== Segment start ==

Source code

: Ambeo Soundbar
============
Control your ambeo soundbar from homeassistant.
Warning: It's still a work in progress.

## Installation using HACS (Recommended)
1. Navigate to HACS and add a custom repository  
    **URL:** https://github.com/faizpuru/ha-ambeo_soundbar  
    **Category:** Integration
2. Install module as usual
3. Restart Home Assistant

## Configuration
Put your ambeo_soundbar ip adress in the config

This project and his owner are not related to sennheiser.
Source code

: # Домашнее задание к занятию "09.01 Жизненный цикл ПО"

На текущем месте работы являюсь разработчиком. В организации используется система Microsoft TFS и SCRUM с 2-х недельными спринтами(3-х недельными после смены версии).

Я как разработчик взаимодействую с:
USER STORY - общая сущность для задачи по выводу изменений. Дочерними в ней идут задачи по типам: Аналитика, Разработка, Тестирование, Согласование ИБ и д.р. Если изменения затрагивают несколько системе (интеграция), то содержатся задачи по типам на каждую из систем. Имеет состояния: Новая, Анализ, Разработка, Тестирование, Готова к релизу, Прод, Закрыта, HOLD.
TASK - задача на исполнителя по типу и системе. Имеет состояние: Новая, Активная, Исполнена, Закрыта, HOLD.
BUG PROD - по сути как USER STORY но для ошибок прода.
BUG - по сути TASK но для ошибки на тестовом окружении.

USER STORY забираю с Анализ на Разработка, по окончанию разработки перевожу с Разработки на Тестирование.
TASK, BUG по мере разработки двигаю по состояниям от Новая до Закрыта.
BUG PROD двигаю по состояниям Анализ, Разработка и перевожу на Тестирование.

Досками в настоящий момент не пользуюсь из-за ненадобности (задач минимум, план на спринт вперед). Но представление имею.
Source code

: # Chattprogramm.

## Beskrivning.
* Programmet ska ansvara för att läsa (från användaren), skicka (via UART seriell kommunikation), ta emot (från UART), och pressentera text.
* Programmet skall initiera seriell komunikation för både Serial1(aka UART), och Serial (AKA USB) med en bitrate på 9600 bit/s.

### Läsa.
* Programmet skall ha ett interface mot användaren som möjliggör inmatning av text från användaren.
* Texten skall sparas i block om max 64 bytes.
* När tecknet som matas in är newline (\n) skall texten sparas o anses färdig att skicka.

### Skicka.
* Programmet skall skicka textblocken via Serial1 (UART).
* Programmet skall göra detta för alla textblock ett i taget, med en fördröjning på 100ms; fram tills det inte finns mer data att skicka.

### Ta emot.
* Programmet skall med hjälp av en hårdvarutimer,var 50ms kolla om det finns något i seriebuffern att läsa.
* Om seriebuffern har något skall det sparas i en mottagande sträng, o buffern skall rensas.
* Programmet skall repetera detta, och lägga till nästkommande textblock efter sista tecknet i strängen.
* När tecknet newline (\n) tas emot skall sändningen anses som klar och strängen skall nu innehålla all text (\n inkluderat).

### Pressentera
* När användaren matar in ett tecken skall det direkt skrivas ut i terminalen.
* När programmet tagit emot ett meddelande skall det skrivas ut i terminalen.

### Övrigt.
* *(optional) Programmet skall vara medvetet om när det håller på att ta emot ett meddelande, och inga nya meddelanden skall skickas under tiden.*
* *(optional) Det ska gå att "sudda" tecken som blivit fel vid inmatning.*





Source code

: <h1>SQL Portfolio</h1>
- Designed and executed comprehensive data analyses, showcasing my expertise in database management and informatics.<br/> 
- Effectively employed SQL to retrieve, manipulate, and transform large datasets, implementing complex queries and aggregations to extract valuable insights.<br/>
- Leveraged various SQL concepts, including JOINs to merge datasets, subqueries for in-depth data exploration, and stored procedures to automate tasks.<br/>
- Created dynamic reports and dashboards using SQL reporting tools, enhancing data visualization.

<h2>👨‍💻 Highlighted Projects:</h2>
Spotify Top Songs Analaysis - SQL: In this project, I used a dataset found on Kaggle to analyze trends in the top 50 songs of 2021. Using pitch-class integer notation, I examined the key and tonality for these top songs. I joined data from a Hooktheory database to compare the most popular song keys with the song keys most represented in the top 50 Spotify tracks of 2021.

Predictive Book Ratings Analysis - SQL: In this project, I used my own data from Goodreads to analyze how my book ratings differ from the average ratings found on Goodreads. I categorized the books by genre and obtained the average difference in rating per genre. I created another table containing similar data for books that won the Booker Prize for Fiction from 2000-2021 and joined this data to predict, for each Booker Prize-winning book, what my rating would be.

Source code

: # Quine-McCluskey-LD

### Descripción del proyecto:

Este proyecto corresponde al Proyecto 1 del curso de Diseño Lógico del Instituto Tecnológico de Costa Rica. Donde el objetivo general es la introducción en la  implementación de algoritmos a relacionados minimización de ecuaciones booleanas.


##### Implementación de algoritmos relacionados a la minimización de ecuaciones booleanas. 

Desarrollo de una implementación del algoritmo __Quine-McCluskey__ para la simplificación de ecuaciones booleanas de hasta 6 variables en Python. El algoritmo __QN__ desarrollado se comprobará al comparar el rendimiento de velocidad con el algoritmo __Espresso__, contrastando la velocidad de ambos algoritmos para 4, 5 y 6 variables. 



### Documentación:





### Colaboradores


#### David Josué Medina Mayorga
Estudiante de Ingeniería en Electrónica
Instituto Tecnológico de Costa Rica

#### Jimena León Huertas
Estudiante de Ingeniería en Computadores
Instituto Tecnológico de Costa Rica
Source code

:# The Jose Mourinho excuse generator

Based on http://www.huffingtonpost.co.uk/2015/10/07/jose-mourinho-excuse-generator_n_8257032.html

== Segment end ==

- **Task goal**
The answer must consist of all the entries, copied exactly.

- **Answer for the task**
Source code

: Ambeo Soundbar
============
Control your ambeo soundbar from homeassistant.
Warning: It's still a work in progress.

## Installation using HACS (Recommended)
1. Navigate to HACS and add a custom repository  
    **URL:** https://github.com/faizpuru/ha-ambeo_soundbar  
    **Category:** Integration
2. Install module as usual
3. Restart Home Assistant

## Configuration
Put your ambeo_soundbar ip adress in the config

This project and his owner are not related to sennheiser.
Source code

: # Домашнее задание к занятию "09.01 Жизненный цикл ПО"

На текущем месте работы являюсь разработчиком. В организации используется система Microsoft TFS и SCRUM с 2-х недельными спринтами(3-х недельными после смены версии).

Я как разработчик взаимодействую с:
USER STORY - общая сущность для задачи по выводу изменений. Дочерними в ней идут задачи по типам: Аналитика, Разработка, Тестирование, Согласование ИБ и д.р. Если изменения затрагивают несколько системе (интеграция), то содержатся задачи по типам на каждую из систем. Имеет состояния: Новая, Анализ, Разработка, Тестирование, Готова к релизу, Прод, Закрыта, HOLD.
TASK - задача на исполнителя по типу и системе. Имеет состояние: Новая, Активная, Исполнена, Закрыта, HOLD.
BUG PROD - по сути как USER STORY но для ошибок прода.
BUG - по сути TASK но для ошибки на тестовом окружении.

USER STORY забираю с Анализ на Разработка, по окончанию разработки перевожу с Разработки на Тестирование.
TASK, BUG по мере разработки двигаю по состояниям от Новая до Закрыта.
BUG PROD двигаю по состояниям Анализ, Разработка и перевожу на Тестирование.

Досками в настоящий момент не пользуюсь из-за ненадобности (задач минимум, план на спринт вперед). Но представление имею.
Source code

: # Chattprogramm.

## Beskrivning.
* Programmet ska ansvara för att läsa (från användaren), skicka (via UART seriell kommunikation), ta emot (från UART), och pressentera text.
* Programmet skall initiera seriell komunikation för både Serial1(aka UART), och Serial (AKA USB) med en bitrate på 9600 bit/s.

### Läsa.
* Programmet skall ha ett interface mot användaren som möjliggör inmatning av text från användaren.
* Texten skall sparas i block om max 64 bytes.
* När tecknet som matas in är newline (\n) skall texten sparas o anses färdig att skicka.

### Skicka.
* Programmet skall skicka textblocken via Serial1 (UART).
* Programmet skall göra detta för alla textblock ett i taget, med en fördröjning på 100ms; fram tills det inte finns mer data att skicka.

### Ta emot.
* Programmet skall med hjälp av en hårdvarutimer,var 50ms kolla om det finns något i seriebuffern att läsa.
* Om seriebuffern har något skall det sparas i en mottagande sträng, o buffern skall rensas.
* Programmet skall repetera detta, och lägga till nästkommande textblock efter sista tecknet i strängen.
* När tecknet newline (\n) tas emot skall sändningen anses som klar och strängen skall nu innehålla all text (\n inkluderat).

### Pressentera
* När användaren matar in ett tecken skall det direkt skrivas ut i terminalen.
* När programmet tagit emot ett meddelande skall det skrivas ut i terminalen.

### Övrigt.
* *(optional) Programmet skall vara medvetet om när det håller på att ta emot ett meddelande, och inga nya meddelanden skall skickas under tiden.*
* *(optional) Det ska gå att "sudda" tecken som blivit fel vid inmatning.*





Source code

: <h1>SQL Portfolio</h1>
- Designed and executed comprehensive data analyses, showcasing my expertise in database management and informatics.<br/> 
- Effectively employed SQL to retrieve, manipulate, and transform large datasets, implementing complex queries and aggregations to extract valuable insights.<br/>
- Leveraged various SQL concepts, including JOINs to merge datasets, subqueries for in-depth data exploration, and stored procedures to automate tasks.<br/>
- Created dynamic reports and dashboards using SQL reporting tools, enhancing data visualization.

<h2>👨‍💻 Highlighted Projects:</h2>
Spotify Top Songs Analaysis - SQL: In this project, I used a dataset found on Kaggle to analyze trends in the top 50 songs of 2021. Using pitch-class integer notation, I examined the key and tonality for these top songs. I joined data from a Hooktheory database to compare the most popular song keys with the song keys most represented in the top 50 Spotify tracks of 2021.

Predictive Book Ratings Analysis - SQL: In this project, I used my own data from Goodreads to analyze how my book ratings differ from the average ratings found on Goodreads. I categorized the books by genre and obtained the average difference in rating per genre. I created another table containing similar data for books that won the Booker Prize for Fiction from 2000-2021 and joined this data to predict, for each Booker Prize-winning book, what my rating would be.

Source code

: # Quine-McCluskey-LD

### Descripción del proyecto:

Este proyecto corresponde al Proyecto 1 del curso de Diseño Lógico del Instituto Tecnológico de Costa Rica. Donde el objetivo general es la introducción en la  implementación de algoritmos a relacionados minimización de ecuaciones booleanas.


##### Implementación de algoritmos relacionados a la minimización de ecuaciones booleanas. 

Desarrollo de una implementación del algoritmo __Quine-McCluskey__ para la simplificación de ecuaciones booleanas de hasta 6 variables en Python. El algoritmo __QN__ desarrollado se comprobará al comparar el rendimiento de velocidad con el algoritmo __Espresso__, contrastando la velocidad de ambos algoritmos para 4, 5 y 6 variables. 



### Documentación:





### Colaboradores


#### David Josué Medina Mayorga
Estudiante de Ingeniería en Electrónica
Instituto Tecnológico de Costa Rica

#### Jimena León Huertas
Estudiante de Ingeniería en Computadores
Instituto Tecnológico de Costa Rica
Source code

:# The Jose Mourinho excuse generator

Based on http://www.huffingtonpost.co.uk/2015/10/07/jose-mourinho-excuse-generator_n_8257032.html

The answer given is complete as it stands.